Input material ▸
[Start of section]

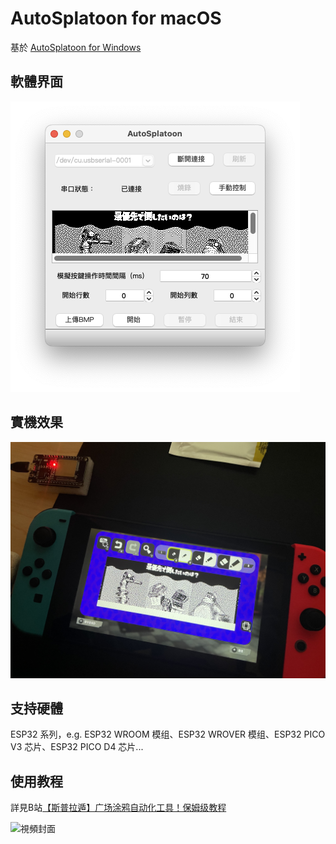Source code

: # AutoSplatoon for macOS

基於 [AutoSplatoon for Windows](https://github.com/amowu/AutoSplatoon)

## 軟體界面

![UI](image/AutoSplatoon_User_Interface.png)

## 實機效果

![實機效果](image/Performance_on_Switch.jpg)


## 支持硬體

ESP32 系列，e.g. ESP32 WROOM 模组、ESP32 WROVER 模组、ESP32 PICO V3 芯片、ESP32 PICO D4 芯片...

## 使用教程

詳見B站[【斯普拉遁】广场涂鸦自动化工具！保姆级教程](https://www.bilibili.com/video/BV1va411R7TJ?vd_source=08b359f4e68b47a7ff089bcfa5caa191)

![視頻封面](image/Video_Cover.png)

[End of section]

Give the records back verbatim, pictures excluded.

Answer area ▸
Source code

: # AutoSplatoon for macOS

基於 [AutoSplatoon for Windows](https://github.com/amowu/AutoSplatoon)

## 軟體界面

![UI](image/AutoSplatoon_User_Interface.png)

## 實機效果

![實機效果](image/Performance_on_Switch.jpg)


## 支持硬體

ESP32 系列，e.g. ESP32 WROOM 模组、ESP32 WROVER 模组、ESP32 PICO V3 芯片、ESP32 PICO D4 芯片...

## 使用教程

詳見B站[【斯普拉遁】广场涂鸦自动化工具！保姆级教程](https://www.bilibili.com/video/BV1va411R7TJ?vd_source=08b359f4e68b47a7ff089bcfa5caa191)

![視頻封面](image/Video_Cover.png)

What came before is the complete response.